Task directions
Give the number of lines in these entries that contain the string "image", with no further comment.

Material supplied
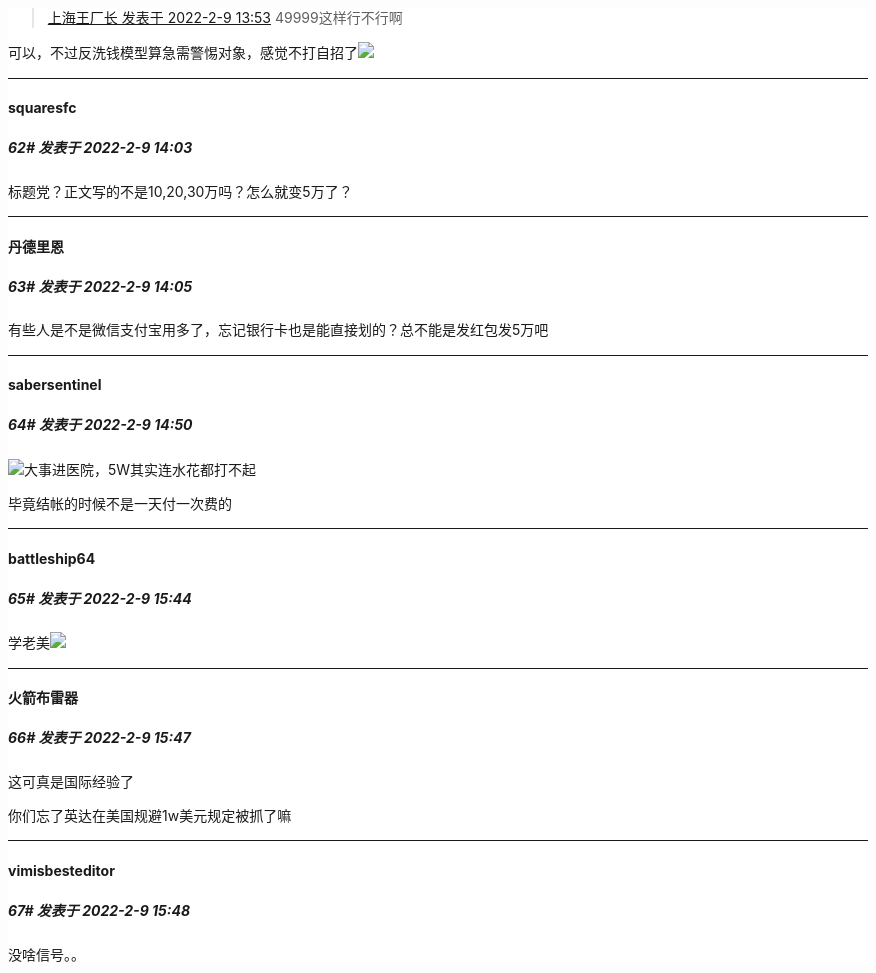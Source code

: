 <blockquote><a href="httphttps://bbs.saraba1st.com/2b/forum.php?mod=redirect&amp;goto=findpost&amp;pid=54604207&amp;ptid=2051513" target="_blank">上海王厂长 发表于 2022-2-9 13:53</a>
49999这样行不行啊</blockquote>
可以，不过反洗钱模型算急需警惕对象，感觉不打自招了<img src="https://static.saraba1st.com/image/smiley/face2017/067.png" referrerpolicy="no-referrer">

*****

####  squaresfc  
##### 62#       发表于 2022-2-9 14:03

标题党？正文写的不是10,20,30万吗？怎么就变5万了？

*****

####  丹德里恩  
##### 63#       发表于 2022-2-9 14:05

有些人是不是微信支付宝用多了，忘记银行卡也是能直接划的？总不能是发红包发5万吧



*****

####  sabersentinel  
##### 64#       发表于 2022-2-9 14:50

<img src="https://static.saraba1st.com/image/smiley/face2017/145.png" referrerpolicy="no-referrer">大事进医院，5W其实连水花都打不起

毕竟结帐的时候不是一天付一次费的



*****

####  battleship64  
##### 65#       发表于 2022-2-9 15:44

学老美<img src="https://static.saraba1st.com/image/smiley/face2017/067.png" referrerpolicy="no-referrer">



*****

####  火箭布雷器  
##### 66#       发表于 2022-2-9 15:47

这可真是国际经验了

你们忘了英达在美国规避1w美元规定被抓了嘛

*****

####  vimisbesteditor  
##### 67#       发表于 2022-2-9 15:48

没啥信号。。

Expected answer
3